_Goal of the exercise_. Print exactly the lines below between the line holding "Compatible. The model is dequantized" and the line holding "Compatible. The model is in", inclusive, and nothing more.

(Stored records)
|---|

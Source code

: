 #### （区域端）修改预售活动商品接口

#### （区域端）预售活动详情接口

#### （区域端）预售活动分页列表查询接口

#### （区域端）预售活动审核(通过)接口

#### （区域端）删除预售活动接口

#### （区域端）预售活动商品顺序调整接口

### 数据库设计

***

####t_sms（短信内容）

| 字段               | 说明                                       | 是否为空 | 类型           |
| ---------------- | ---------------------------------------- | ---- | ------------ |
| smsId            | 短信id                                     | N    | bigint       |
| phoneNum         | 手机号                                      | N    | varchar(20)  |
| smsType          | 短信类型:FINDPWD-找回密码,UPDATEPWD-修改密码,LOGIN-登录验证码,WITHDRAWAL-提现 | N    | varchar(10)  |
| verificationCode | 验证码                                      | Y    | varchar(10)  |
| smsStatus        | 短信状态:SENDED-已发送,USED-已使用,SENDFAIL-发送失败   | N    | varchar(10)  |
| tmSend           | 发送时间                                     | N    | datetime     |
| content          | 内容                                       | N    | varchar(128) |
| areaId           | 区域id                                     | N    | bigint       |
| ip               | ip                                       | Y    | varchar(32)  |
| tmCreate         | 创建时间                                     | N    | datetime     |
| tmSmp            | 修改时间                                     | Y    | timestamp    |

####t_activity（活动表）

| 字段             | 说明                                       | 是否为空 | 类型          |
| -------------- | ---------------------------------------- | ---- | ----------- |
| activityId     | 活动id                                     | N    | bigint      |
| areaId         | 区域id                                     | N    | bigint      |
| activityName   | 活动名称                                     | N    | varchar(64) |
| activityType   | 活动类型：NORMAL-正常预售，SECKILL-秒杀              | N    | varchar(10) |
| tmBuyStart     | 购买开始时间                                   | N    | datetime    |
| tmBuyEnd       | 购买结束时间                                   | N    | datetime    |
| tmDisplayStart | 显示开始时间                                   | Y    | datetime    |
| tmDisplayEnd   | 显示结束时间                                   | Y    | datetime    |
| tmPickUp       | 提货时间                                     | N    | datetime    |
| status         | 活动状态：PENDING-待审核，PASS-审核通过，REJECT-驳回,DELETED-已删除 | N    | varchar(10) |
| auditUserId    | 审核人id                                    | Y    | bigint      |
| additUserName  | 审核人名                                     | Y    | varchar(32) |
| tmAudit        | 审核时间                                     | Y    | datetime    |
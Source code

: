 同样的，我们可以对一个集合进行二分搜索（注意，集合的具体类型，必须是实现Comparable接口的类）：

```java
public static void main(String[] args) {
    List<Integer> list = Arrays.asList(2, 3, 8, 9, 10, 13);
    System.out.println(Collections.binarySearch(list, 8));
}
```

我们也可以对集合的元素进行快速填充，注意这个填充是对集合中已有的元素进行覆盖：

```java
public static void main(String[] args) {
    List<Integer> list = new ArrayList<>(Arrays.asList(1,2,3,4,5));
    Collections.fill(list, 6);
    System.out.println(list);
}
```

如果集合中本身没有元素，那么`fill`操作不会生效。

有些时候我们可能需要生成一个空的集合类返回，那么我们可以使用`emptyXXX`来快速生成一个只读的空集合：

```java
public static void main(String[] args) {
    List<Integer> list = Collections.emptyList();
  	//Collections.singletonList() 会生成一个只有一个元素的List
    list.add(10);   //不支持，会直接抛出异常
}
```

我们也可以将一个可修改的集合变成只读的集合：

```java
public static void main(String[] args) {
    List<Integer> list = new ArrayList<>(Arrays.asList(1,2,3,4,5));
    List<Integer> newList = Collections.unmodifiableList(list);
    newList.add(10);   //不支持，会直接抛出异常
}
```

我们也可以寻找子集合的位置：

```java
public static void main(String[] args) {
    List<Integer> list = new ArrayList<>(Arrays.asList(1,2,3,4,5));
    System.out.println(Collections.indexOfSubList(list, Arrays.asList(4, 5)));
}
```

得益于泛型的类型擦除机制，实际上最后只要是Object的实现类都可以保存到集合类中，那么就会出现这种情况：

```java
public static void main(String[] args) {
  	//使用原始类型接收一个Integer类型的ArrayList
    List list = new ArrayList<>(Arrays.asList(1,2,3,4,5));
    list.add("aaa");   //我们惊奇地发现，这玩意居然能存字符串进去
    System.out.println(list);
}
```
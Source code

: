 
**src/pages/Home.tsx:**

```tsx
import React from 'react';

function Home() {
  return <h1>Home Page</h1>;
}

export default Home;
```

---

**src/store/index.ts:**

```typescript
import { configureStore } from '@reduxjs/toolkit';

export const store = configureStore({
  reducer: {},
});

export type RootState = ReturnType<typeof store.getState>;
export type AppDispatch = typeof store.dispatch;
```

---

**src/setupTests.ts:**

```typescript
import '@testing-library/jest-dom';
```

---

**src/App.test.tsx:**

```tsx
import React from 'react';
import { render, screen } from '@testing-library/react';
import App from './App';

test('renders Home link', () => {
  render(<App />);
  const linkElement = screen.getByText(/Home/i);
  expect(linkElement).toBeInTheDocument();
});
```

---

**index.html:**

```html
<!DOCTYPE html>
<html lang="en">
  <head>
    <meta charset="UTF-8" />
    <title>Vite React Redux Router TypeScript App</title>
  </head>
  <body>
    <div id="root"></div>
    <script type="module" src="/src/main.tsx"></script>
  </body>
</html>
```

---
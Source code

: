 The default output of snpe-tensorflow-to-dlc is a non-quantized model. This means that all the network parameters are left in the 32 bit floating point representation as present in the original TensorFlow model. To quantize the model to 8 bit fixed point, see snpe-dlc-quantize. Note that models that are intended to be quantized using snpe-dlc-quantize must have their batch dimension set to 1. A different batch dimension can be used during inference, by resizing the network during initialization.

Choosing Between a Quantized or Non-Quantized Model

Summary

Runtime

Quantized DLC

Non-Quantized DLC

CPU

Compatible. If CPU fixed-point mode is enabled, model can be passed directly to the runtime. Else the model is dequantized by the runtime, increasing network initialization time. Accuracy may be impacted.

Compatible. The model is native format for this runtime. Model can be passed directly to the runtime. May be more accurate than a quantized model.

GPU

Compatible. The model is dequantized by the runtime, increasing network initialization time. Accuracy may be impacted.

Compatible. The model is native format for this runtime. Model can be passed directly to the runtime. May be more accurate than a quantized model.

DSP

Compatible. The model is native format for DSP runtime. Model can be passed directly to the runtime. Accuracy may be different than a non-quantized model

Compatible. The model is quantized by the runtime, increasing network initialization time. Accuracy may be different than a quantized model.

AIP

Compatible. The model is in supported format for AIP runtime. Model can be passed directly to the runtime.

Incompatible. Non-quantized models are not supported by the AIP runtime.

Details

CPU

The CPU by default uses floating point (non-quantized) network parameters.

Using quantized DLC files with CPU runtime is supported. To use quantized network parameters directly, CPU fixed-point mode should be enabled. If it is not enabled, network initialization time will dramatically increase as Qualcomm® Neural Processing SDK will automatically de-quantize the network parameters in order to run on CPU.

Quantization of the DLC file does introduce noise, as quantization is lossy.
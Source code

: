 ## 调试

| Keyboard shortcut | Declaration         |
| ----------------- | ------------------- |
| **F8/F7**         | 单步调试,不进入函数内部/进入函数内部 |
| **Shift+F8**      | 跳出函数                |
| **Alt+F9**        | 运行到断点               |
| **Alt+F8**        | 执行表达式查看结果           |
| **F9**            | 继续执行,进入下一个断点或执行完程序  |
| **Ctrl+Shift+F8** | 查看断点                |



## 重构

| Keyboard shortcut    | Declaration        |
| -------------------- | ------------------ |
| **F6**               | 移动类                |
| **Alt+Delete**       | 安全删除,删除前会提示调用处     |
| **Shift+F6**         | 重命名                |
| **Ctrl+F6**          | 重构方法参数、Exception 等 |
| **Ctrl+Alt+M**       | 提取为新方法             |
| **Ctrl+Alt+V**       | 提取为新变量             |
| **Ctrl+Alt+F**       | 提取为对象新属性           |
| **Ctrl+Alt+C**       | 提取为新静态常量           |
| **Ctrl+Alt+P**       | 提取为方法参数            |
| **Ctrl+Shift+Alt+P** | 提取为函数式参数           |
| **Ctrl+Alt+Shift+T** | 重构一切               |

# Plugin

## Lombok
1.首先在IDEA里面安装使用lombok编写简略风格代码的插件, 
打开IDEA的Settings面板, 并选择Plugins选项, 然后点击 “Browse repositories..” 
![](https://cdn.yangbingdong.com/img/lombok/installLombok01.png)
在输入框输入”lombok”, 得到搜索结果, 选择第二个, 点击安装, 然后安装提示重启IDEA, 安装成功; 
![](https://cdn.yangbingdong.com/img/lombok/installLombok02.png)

|---|

_Answer area_.
Compatible. The model is dequantized by the runtime, increasing network initialization time. Accuracy may be impacted.

Compatible. The model is native format for this runtime. Model can be passed directly to the runtime. May be more accurate than a quantized model.

DSP

Compatible. The model is native format for DSP runtime. Model can be passed directly to the runtime. Accuracy may be different than a non-quantized model

Compatible. The model is quantized by the runtime, increasing network initialization time. Accuracy may be different than a quantized model.

AIP

Compatible. The model is in supported format for AIP runtime. Model can be passed directly to the runtime.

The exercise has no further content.